Exploring Circles
One of the treats for my 84th birthday just passed was to spend an hour with my brother trying to prove a conjecture, which I do not remember ever having been taught at school.
(It recalled a similarly enjoyable hour spent 62 years earlier. David, Peter and I, were final-years students each reading for different degrees; David (Greats), Peter (PPP), and I (Botany). We found ourselves meeting regularly on Friday evenings at the "Welsh Pony", a now-vanished pub down by Gloucester Green, Oxford. Conversation roamed; on that occasion we were trying to remember the proof of Pythagoras' famous theorem involving the square on the hypotenuse.)
I had recently noticed that the diameter of a circle subtends an angle (at any point on the circumference) that looks very like 90°. Is it exactly 90°? Why were we never told about this at school?
Figure 1
In Fig. 1, XZ is a diameter, Y is any point on the circumference, YW is a second diameter. Angle XYW is called a, WYZ is called b. The hypothesis is that angle XYZ (= a+b) = 90°
I showed this to my brother who became equally intrigued. We scribbled away for an hour, occasionally sharing the progress we had made. Success came the next morning. It seemed to us convincing that, by symmetry, we can label four radii as equal, four angles as equal to a, and four equalling b. Furthermore, in the triangle YCZ, the angle sum (= 180°) is 2a + 2b; so a+b = 90°. Q.E.D. This would be true wherever we placed point Y.
After bathing in the glory of this success for an hour, I wondered if I could prolong this happiness by floating some more hypotheses. What, for example, if the chord was not a diameter but was shorter, as (for example) XW in Fig. 1. That chord clearly subtends angles at Y and Z that are less than 90°, but they are nevertheless patently equal. What is more, the chord XW subtends and angle at the centre that is twice that at the circumference. Of course they are special cases, as the lines XZ and WY are diameters. So I drew Fig. 2. (Below).
Figure 2
In Fig. 2, AB is a diameter, as is CD, passing throught the centre O. AO is therefore the radius, length r. AC is a chord of length r, thus subtending an angle of 60° at the centre and 30° at the circumference. CF and BF are also Chords of length r.

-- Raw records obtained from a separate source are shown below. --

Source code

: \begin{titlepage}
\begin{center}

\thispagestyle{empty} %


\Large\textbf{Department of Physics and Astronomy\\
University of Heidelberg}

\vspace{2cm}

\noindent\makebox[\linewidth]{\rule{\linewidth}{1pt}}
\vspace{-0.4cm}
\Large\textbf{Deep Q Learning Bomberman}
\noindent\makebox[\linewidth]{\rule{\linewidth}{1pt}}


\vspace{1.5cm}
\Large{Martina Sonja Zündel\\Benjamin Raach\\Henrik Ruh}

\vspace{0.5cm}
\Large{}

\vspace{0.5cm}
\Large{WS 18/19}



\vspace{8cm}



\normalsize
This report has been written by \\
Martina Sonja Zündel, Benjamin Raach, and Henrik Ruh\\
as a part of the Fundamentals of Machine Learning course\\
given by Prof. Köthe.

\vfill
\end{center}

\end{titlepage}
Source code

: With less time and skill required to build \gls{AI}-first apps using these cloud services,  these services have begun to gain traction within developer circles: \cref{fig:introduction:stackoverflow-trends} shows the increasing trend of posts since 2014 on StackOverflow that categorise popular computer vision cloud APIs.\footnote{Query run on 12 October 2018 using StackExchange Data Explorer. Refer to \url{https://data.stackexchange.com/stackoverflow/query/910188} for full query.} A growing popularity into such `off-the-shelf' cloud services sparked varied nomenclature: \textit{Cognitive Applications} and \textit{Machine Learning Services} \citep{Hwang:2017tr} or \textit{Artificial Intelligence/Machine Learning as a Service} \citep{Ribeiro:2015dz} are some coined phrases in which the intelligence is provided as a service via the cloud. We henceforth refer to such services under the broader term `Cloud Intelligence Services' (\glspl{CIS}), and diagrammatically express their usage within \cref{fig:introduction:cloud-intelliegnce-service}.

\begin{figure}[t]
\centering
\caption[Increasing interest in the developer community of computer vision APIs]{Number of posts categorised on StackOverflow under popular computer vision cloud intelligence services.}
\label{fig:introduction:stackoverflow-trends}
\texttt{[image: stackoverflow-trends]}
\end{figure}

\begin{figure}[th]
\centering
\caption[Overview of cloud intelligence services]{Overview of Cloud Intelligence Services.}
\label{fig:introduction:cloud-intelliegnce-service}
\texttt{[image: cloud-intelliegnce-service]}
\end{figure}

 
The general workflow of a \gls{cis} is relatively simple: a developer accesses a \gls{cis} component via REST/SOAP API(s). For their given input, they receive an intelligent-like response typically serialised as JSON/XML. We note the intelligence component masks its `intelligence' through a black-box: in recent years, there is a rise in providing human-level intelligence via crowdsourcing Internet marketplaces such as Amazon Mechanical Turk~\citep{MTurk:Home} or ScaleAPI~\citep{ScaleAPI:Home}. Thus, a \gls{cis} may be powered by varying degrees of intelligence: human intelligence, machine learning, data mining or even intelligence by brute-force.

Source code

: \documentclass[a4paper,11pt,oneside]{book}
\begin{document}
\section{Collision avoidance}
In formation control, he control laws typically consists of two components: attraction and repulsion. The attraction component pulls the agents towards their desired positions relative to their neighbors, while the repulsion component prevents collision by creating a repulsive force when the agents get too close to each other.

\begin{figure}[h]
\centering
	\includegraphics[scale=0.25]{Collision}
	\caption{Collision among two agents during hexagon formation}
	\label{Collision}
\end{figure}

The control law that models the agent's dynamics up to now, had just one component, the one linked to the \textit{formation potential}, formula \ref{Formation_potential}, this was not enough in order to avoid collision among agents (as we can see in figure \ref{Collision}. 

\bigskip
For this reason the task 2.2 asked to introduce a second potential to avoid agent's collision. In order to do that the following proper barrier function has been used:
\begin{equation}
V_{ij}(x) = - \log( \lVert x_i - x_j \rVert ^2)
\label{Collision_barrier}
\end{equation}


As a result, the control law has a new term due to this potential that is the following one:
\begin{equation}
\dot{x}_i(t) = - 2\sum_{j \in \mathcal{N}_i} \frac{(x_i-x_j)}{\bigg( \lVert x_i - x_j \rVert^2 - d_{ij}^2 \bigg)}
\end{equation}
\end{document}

Once again, AOB and COD are diameters (going through centre O). But the chord AC (likewise CF, FB, and BD) was chosen to be exactly r because I know (from previous work) that exactly six such chords fit round a circle, forming exactly six equilateral triangles with their tips at the centre. It can be seen from Fig. 2 that chord AC subtends and angle of 60° at the centre and 30° at the circumference.
In fact, all chords subtends two angles at the circumference. In general one is less 90°, and the other is greater than 90°, unless the chord is a diameter, when both are 90°.
The chord CB subtends an acute angle (60°) at D, and an obtuse angle (120°?) at F. This example illustrates further property of chords. The obtuse angle is supplementary to the acute angle (60° + 120° = 180°). For another example, the chord CF subtends an acute angle of (30°) at D, an angle (COF) of 60° at the centre (i.e. twice that at the circumference); and an obtuse angle of 150° at E (supposing angle-sum quadrilateral is 360°, and you remember that FC and FO are both radii.)
References:
Wikipedia: Chords, Hipparchus,.
There are many YouTube and other videos on Chords, Tangents and Secants
Apparently chords have been much studied since Babylonian times. The Greek geometer and astronomer, Hipparchus, wrote a 12 volumed book on Chords around 150 BC, though that book itself is now lost. Tables of chords were used as we have used tables of sines.]